Kimmel and the Heard present ‘Buoyancy’
NEW ULM — Musician Ian Kimmel will return to New Ulm with his band and his dad, Dick Kimmel, Friday.
Starting at 8 p.m. Ian Kimmel and the Heard will perform songs from their new album “Buoyancy” and from “Nothing to Say, Nothing to Tell” for free at The Grand Kabaret.
“Buoyancy” is a five-song album. It was released earlier this month and is available in digital format only.
With the new album, Ian is mixing his bluegrass roots with pop/rock styles.
“My dad is all bluegrass, so I got the bluegrass influence from that,” Ian said. “Then I live in a world where pop music is playing all of the time, you get used to pop music and you respect the side of pop music with the great production and the great stuff that is coming out but then you get these lyrics that are just boneheaded and anybody could write these things. It is kind of a mixture of wanting to create the pop music I hear and enjoy listening to but have a really deep meaning behind it.”
The album uses all real instruments paired with devices for manipulating voices and looping machines that can record a segment and play it back over and over, Ian said.
“The newer stuff is a lot more experimental,” Kimmel said. “It is very square music, you are not going to get lost in it but it has a lot of new sounds and new production mixed in with it.”
The album has been in production for the last six months. Most of the songs on it were created by Ian and his bandmates without the intent of an album.
They realized that with some work all the songs could be finished, so Ian put them together into one album.
Some pieces of the songs have been around for years, Ian said.

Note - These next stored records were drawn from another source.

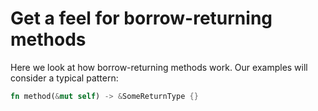 # Get a feel for borrow-returning methods

Here we look at how borrow-returning methods work.  Our examples will consider a typical
pattern:
```rust
fn method(&mut self) -> &SomeReturnType {}
```
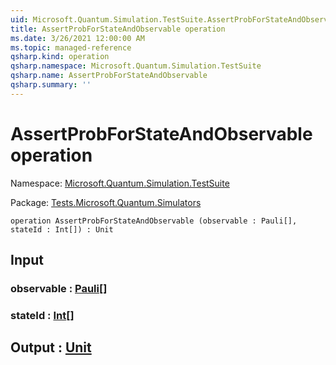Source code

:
 ```yaml
---
uid: Microsoft.Quantum.Simulation.TestSuite.AssertProbForStateAndObservable
title: AssertProbForStateAndObservable operation
ms.date: 3/26/2021 12:00:00 AM
ms.topic: managed-reference
qsharp.kind: operation
qsharp.namespace: Microsoft.Quantum.Simulation.TestSuite
qsharp.name: AssertProbForStateAndObservable
qsharp.summary: ''
---
```


# AssertProbForStateAndObservable operation

Namespace: [Microsoft.Quantum.Simulation.TestSuite](xref:Microsoft.Quantum.Simulation.TestSuite)

Package: [Tests.Microsoft.Quantum.Simulators](https://nuget.org/packages/Tests.Microsoft.Quantum.Simulators)




```qsharp
operation AssertProbForStateAndObservable (observable : Pauli[], stateId : Int[]) : Unit
```


## Input

### observable : [Pauli](xref:microsoft.quantum.lang-ref.pauli)[]




### stateId : [Int](xref:microsoft.quantum.lang-ref.int)[]





## Output : [Unit](xref:microsoft.quantum.lang-ref.unit)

The chorus to “Dawn” was a long-forgotten memo on his phone, in one example.
The award-winning artist emphasized how he focuses on the lyrics of his songs.

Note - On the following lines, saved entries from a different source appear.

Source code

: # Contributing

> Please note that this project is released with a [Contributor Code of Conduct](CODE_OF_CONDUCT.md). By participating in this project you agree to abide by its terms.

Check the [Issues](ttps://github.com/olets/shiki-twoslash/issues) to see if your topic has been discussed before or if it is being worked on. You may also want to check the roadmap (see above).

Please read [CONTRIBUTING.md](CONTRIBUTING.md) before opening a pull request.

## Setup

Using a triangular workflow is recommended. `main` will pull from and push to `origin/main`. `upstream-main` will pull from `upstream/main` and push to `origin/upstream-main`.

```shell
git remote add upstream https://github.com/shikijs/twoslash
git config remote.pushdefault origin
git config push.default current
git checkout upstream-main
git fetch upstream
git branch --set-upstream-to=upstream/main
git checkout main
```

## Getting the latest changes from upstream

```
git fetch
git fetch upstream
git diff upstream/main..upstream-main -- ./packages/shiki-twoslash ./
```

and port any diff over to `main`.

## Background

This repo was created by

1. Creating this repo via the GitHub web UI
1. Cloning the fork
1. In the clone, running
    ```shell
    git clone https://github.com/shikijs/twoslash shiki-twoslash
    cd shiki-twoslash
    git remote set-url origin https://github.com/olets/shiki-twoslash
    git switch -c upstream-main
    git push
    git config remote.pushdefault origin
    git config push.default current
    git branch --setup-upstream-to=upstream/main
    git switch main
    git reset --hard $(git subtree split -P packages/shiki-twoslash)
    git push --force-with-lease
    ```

“My style of songwriting is very lyrical, so it is really lyric-based, lyric-focused, make sure there is a lot of meaning behind each thing,” Kimmel said. “Because (for) me, myself, music is kind of therapy, especially writing music is therapy.”
Ian made these songs so they would sound like “something that could be on top 40 radio but yet at the same time be examined in a songwriting class,” he said.

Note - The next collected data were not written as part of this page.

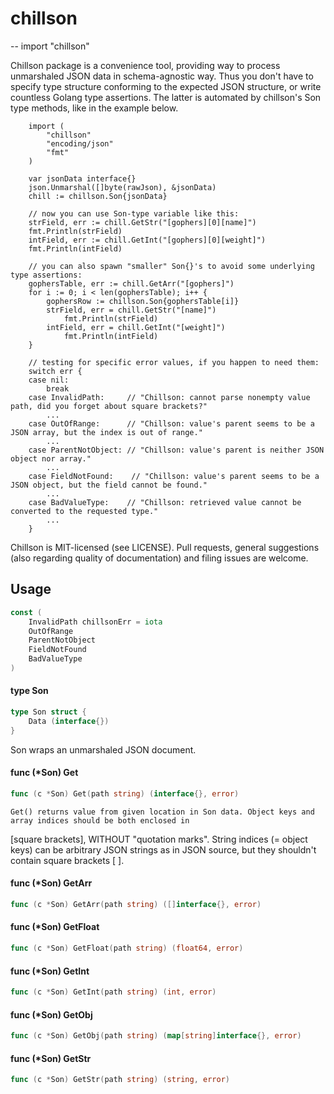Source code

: # chillson
--
    import "chillson"

Chillson package is a convenience tool, providing way to process unmarshaled
JSON data in schema-agnostic way. Thus you don't have to specify type structure
conforming to the expected JSON structure, or write countless Golang type
assertions. The latter is automated by chillson's Son type methods, like in the
example below.

        import (
    	    "chillson"
    	    "encoding/json"
    	    "fmt"
        )

        var jsonData interface{}
        json.Unmarshal([]byte(rawJson), &jsonData)
        chill := chillson.Son{jsonData}

        // now you can use Son-type variable like this:
        strField, err := chill.GetStr("[gophers][0][name]")
        fmt.Println(strField)
        intField, err := chill.GetInt("[gophers][0][weight]")
        fmt.Println(intField)

        // you can also spawn "smaller" Son{}'s to avoid some underlying type assertions:
        gophersTable, err := chill.GetArr("[gophers]")
        for i := 0; i < len(gophersTable); i++ {
    	    gophersRow := chillson.Son{gophersTable[i]}
    	    strField, err = chill.GetStr("[name]")
                fmt.Println(strField)
    	    intField, err = chill.GetInt("[weight]")
                fmt.Println(intField)
        }

        // testing for specific error values, if you happen to need them:
        switch err {
        case nil:
            break
        case InvalidPath:     // "Chillson: cannot parse nonempty value path, did you forget about square brackets?"
            ...
        case OutOfRange:      // "Chillson: value's parent seems to be a JSON array, but the index is out of range."
            ...
        case ParentNotObject: // "Chillson: value's parent is neither JSON object nor array."
            ...
        case FieldNotFound:    // "Chillson: value's parent seems to be a JSON object, but the field cannot be found."
            ...
        case BadValueType:    // "Chillson: retrieved value cannot be converted to the requested type."
            ...
        }

Chillson is MIT-licensed (see LICENSE). Pull requests, general suggestions (also
regarding quality of documentation) and filing issues are welcome.

## Usage

```go
const (
	InvalidPath chillsonErr = iota
	OutOfRange
	ParentNotObject
	FieldNotFound
	BadValueType
)
```

#### type Son

```go
type Son struct {
	Data (interface{})
}
```

Son wraps an unmarshaled JSON document.

#### func (*Son) Get

```go
func (c *Son) Get(path string) (interface{}, error)
```

    Get() returns value from given location in Son data. Object keys and array indices should be both enclosed in
[square brackets], WITHOUT "quotation marks". String indices (= object keys) can
be arbitrary JSON strings as in JSON source, but they shouldn't contain square
brackets [ ].

#### func (*Son) GetArr

```go
func (c *Son) GetArr(path string) ([]interface{}, error)
```

#### func (*Son) GetFloat

```go
func (c *Son) GetFloat(path string) (float64, error)
```

#### func (*Son) GetInt

```go
func (c *Son) GetInt(path string) (int, error)
```

#### func (*Son) GetObj

```go
func (c *Son) GetObj(path string) (map[string]interface{}, error)
```

#### func (*Son) GetStr

```go
func (c *Son) GetStr(path string) (string, error)
```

Ian began performing publicly at age 7, forming his first band when he was 11, according to a 2015 biography by Len Kalakian.
He plays guitar, mandolin and dobro and performs all the vocals for his music. In 2014 Ian won the Mandolin Player of the Year award from the Society for the Preservation of Bluegrass Music of America.
Ian and the Heard is a four-piece band. Along with Ian are Mark Donohue on bass, Jacob Harelick on drums and Louis Courts, vocals.
This is the second iteration of Ian and the Heard, with members pulled from musicians at Berkley College.
Dick will also perform at the Friday concert. Ian will return to New Ulm for a release party July 15 at The Pantry for his dad’s newest album “Fiddle & Mandolin” with duet partner Pamela Longtine.
“Buoyancy” is available for purchase online at Amazon and can be streamed online via Spotify. More information is available at iankimmel.com.